__TASK DESCRIPTION__
Among the entries below, how many lines have the string "increasing" in them? Only the number should be given.
___
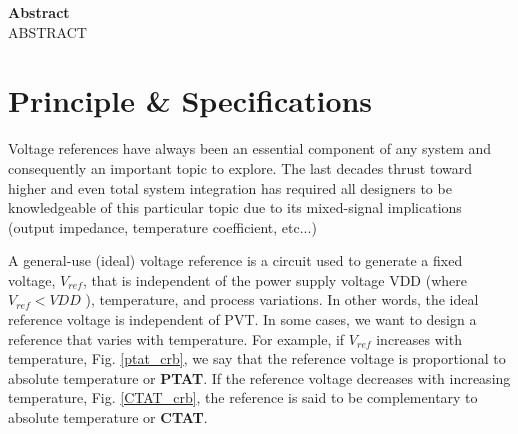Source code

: \documentclass[11pt,a4paper]{report}
\begin{document}

{}
\renewcommand{\contentsname}{Sommaire}
\tableofcontents


% 
% 
% 
% 
% 

\newpage
% 
\vspace{3cm}
\textbf{Abstract} \\
\newline
\hspace*{17pt} ABSTRACT

\newpage
\begin{minipage}{\textwidth}
  \listoffigures
  \listoftables
\end{minipage}

\newpage


\chapter{Principle \& Specifications}

Voltage references have always been an essential component of any system and consequently an important topic to explore. The last decades thrust toward higher and even total system integration has required all designers to be knowledgeable of this particular topic due to its mixed-signal implications (output impedance, temperature coefficient, etc...)


A general-use (ideal) voltage reference is a circuit used to generate a fixed voltage, $V_{ref}$, that is independent of the power supply voltage VDD (where $V_{ref} < VDD$ ), temperature, and process variations. In other words, the ideal reference voltage is independent of PVT. In some cases, we want to design a reference that varies with temperature. For example, if $V_{ref}$ increases with temperature, Fig. \ref{ptat_crb}, we say that the reference voltage is proportional to absolute temperature or \textbf{PTAT}. If the reference voltage decreases with increasing temperature,            Fig. \ref{CTAT_crb}, the reference is said to be complementary to absolute temperature or \textbf{CTAT}. 
\end{document}
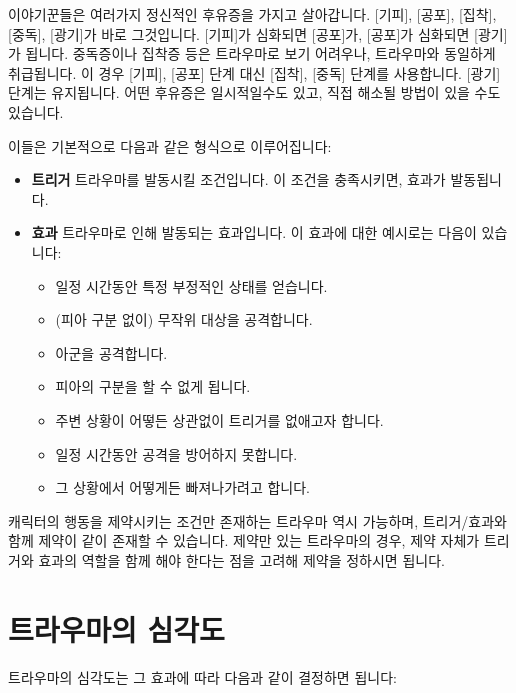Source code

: \documentclass{report}
\begin{document}
	이야기꾼들은 여러가지 정신적인 후유증을 가지고 살아갑니다. [기피], [공포], [집착], [중독], [광기]가 바로 그것입니다. [기피]가 심화되면 [공포]가, [공포]가 심화되면 [광기]가 됩니다. 중독증이나 집착증 등은 트라우마로 보기 어려우나, 트라우마와 동일하게 취급됩니다. 이 경우 [기피], [공포] 단계 대신 [집착], [중독] 단계를 사용합니다. [광기] 단계는 유지됩니다. 어떤 후유증은 일시적일수도 있고, 직접 해소될 방법이 있을 수도 있습니다.
	
	이들은 기본적으로 다음과 같은 형식으로 이루어집니다:
	
	\begin{itemize}
		\item \textbf{트리거}
		\subitem 트라우마를 발동시킬 조건입니다. 이 조건을 충족시키면, 효과가 발동됩니다.
		
		\item \textbf{효과}
		\subitem 트라우마로 인해 발동되는 효과입니다. 이 효과에 대한 예시로는 다음이 있습니다:
		\begin{itemize}
			\item 일정 시간동안 특정 부정적인 상태를 얻습니다.
			\item (피아 구분 없이) 무작위 대상을 공격합니다.
			\item 아군을 공격합니다.
			\item 피아의 구분을 할 수 없게 됩니다.
			\item 주변 상황이 어떻든 상관없이 트리거를 없애고자 합니다.
			\item 일정 시간동안 공격을 방어하지 못합니다.
			\item 그 상황에서 어떻게든 빠져나가려고 합니다.
		\end{itemize}
	\end{itemize}
	
	캐릭터의 행동을 제약시키는 조건만 존재하는 트라우마 역시 가능하며, 트리거/효과와 함께 제약이 같이 존재할 수 있습니다. 제약만 있는 트라우마의 경우, 제약 자체가 트리거와 효과의 역할을 함께 해야 한다는 점을 고려해 제약을 정하시면 됩니다.
	
	\section*{트라우마의 심각도}
	
	트라우마의 심각도는 그 효과에 따라 다음과 같이 결정하면 됩니다:
	
	\smallskip
	
\end{document}
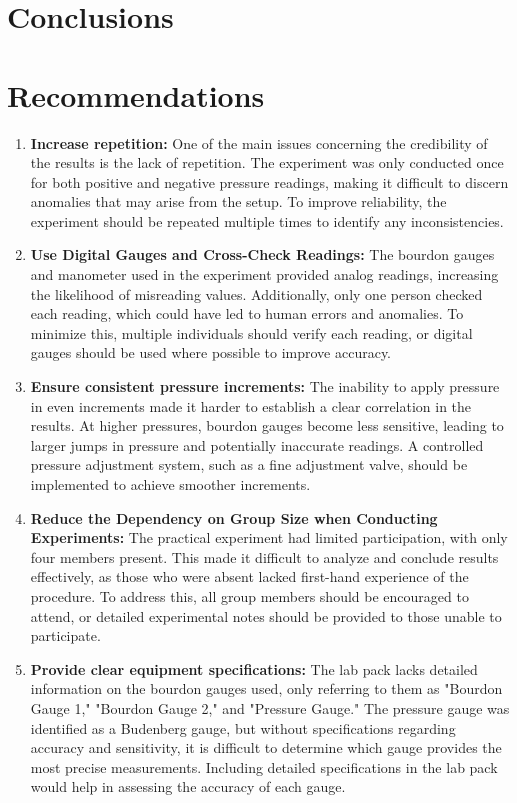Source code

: \documentclass{article}
\begin{document}
	\section{Conclusions}
	
	
	\newpage
	\section{Recommendations}  		
	\vspace{1em}
	\begin{enumerate}
		\item \textbf{Increase repetition:} One of the main issues concerning the credibility of the results is the lack of repetition. The experiment was only conducted once for both positive and negative pressure readings, making it difficult to discern anomalies that may arise from the setup. To improve reliability, the experiment should be repeated multiple times to identify any inconsistencies.  
		
		\item  \textbf{Use Digital Gauges and Cross-Check Readings:} The bourdon gauges and manometer used in the experiment provided analog readings, increasing the likelihood of misreading values. Additionally, only one person checked each reading, which could have led to human errors and anomalies. To minimize this, multiple individuals should verify each reading, or digital gauges should be used where possible to improve accuracy.  
		
		\item \textbf{Ensure consistent pressure increments:} The inability to apply pressure in even increments made it harder to establish a clear correlation in the results. At higher pressures, bourdon gauges become less sensitive, leading to larger jumps in pressure and potentially inaccurate readings. A controlled pressure adjustment system, such as a fine adjustment valve, should be implemented to achieve smoother increments.  
		
		\item \textbf{Reduce the Dependency on Group Size when Conducting Experiments:} The practical experiment had limited participation, with only four members present. This made it difficult to analyze and conclude results effectively, as those who were absent lacked first-hand experience of the procedure. To address this, all group members should be encouraged to attend, or detailed experimental notes should be provided to those unable to participate.  
		
		\item \textbf{Provide clear equipment specifications:} The lab pack lacks detailed information on the bourdon gauges used, only referring to them as "Bourdon Gauge 1," "Bourdon Gauge 2," and "Pressure Gauge." The pressure gauge was identified as a Budenberg gauge, but without specifications regarding accuracy and sensitivity, it is difficult to determine which gauge provides the most precise measurements. Including detailed specifications in the lab pack would help in assessing the accuracy of each gauge.  
	\end{enumerate}
	
\end{document}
___
__ANSWER TO THE PROBLEM__
2